• Exercise brief
No picture belongs in the copy. Repeat each line below exactly.

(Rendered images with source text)
* * *
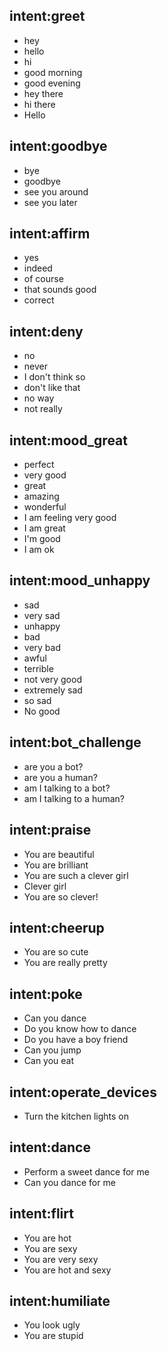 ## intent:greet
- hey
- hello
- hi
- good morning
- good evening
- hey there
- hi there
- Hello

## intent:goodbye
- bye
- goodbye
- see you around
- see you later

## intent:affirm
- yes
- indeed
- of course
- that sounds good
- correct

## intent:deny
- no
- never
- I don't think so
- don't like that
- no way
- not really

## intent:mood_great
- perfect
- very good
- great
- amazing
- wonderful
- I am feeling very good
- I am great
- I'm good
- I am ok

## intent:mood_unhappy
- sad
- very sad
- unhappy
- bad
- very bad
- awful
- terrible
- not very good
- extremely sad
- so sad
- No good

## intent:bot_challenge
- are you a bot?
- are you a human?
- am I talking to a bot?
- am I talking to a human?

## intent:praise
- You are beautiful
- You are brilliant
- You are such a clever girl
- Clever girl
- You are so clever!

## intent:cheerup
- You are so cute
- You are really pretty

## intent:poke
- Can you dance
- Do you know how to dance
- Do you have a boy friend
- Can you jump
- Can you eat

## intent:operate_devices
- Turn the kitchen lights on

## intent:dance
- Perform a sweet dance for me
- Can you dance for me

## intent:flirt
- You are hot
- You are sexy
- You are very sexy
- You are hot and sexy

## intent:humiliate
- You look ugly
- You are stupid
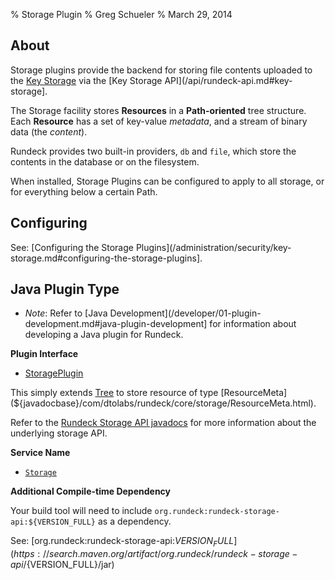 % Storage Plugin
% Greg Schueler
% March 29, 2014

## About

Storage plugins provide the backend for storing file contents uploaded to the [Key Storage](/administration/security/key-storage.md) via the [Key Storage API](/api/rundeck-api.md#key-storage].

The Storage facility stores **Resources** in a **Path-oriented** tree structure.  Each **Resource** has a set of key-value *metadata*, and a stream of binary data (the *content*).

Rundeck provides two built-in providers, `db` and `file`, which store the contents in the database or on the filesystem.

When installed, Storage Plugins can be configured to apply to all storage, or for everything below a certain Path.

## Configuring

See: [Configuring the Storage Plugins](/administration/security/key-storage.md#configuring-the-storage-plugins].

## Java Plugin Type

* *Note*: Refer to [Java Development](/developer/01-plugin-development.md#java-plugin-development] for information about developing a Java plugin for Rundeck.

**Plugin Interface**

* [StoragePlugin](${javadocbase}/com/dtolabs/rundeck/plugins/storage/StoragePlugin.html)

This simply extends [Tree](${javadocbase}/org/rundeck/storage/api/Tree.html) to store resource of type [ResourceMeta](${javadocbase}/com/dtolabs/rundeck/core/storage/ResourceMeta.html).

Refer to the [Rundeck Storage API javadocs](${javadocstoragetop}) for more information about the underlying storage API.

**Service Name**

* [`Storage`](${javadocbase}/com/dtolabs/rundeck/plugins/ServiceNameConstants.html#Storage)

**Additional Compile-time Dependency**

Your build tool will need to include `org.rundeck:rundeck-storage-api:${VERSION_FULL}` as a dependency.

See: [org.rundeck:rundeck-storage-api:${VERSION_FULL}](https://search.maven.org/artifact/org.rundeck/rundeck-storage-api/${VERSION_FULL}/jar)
* * *
• Reply
 ## intent:greet
- hey
- hello
- hi
- good morning
- good evening
- hey there
- hi there
- Hello

## intent:goodbye
- bye
- goodbye
- see you around
- see you later

## intent:affirm
- yes
- indeed
- of course
- that sounds good
- correct

## intent:deny
- no
- never
- I don't think so
- don't like that
- no way
- not really

## intent:mood_great
- perfect
- very good
- great
- amazing
- wonderful
- I am feeling very good
- I am great
- I'm good
- I am ok

## intent:mood_unhappy
- sad
- very sad
- unhappy
- bad
- very bad
- awful
- terrible
- not very good
- extremely sad
- so sad
- No good

## intent:bot_challenge
- are you a bot?
- are you a human?
- am I talking to a bot?
- am I talking to a human?

## intent:praise
- You are beautiful
- You are brilliant
- You are such a clever girl
- Clever girl
- You are so clever!

## intent:cheerup
- You are so cute
- You are really pretty

## intent:poke
- Can you dance
- Do you know how to dance
- Do you have a boy friend
- Can you jump
- Can you eat

## intent:operate_devices
- Turn the kitchen lights on

## intent:dance
- Perform a sweet dance for me
- Can you dance for me

## intent:flirt
- You are hot
- You are sexy
- You are very sexy
- You are hot and sexy

## intent:humiliate
- You look ugly
- You are stupid
 % Storage Plugin
% Greg Schueler
% March 29, 2014

## About

Storage plugins provide the backend for storing file contents uploaded to the [Key Storage](/administration/security/key-storage.md) via the [Key Storage API](/api/rundeck-api.md#key-storage].

The Storage facility stores **Resources** in a **Path-oriented** tree structure.  Each **Resource** has a set of key-value *metadata*, and a stream of binary data (the *content*).

Rundeck provides two built-in providers, `db` and `file`, which store the contents in the database or on the filesystem.

When installed, Storage Plugins can be configured to apply to all storage, or for everything below a certain Path.

## Configuring

See: [Configuring the Storage Plugins](/administration/security/key-storage.md#configuring-the-storage-plugins].

## Java Plugin Type

* *Note*: Refer to [Java Development](/developer/01-plugin-development.md#java-plugin-development] for information about developing a Java plugin for Rundeck.

**Plugin Interface**

* [StoragePlugin](${javadocbase}/com/dtolabs/rundeck/plugins/storage/StoragePlugin.html)

This simply extends [Tree](${javadocbase}/org/rundeck/storage/api/Tree.html) to store resource of type [ResourceMeta](${javadocbase}/com/dtolabs/rundeck/core/storage/ResourceMeta.html).

Refer to the [Rundeck Storage API javadocs](${javadocstoragetop}) for more information about the underlying storage API.

**Service Name**

* [`Storage`](${javadocbase}/com/dtolabs/rundeck/plugins/ServiceNameConstants.html#Storage)

**Additional Compile-time Dependency**

Your build tool will need to include `org.rundeck:rundeck-storage-api:${VERSION_FULL}` as a dependency.

See: [org.rundeck:rundeck-storage-api:${VERSION_FULL}](https://search.maven.org/artifact/org.rundeck/rundeck-storage-api/${VERSION_FULL}/jar)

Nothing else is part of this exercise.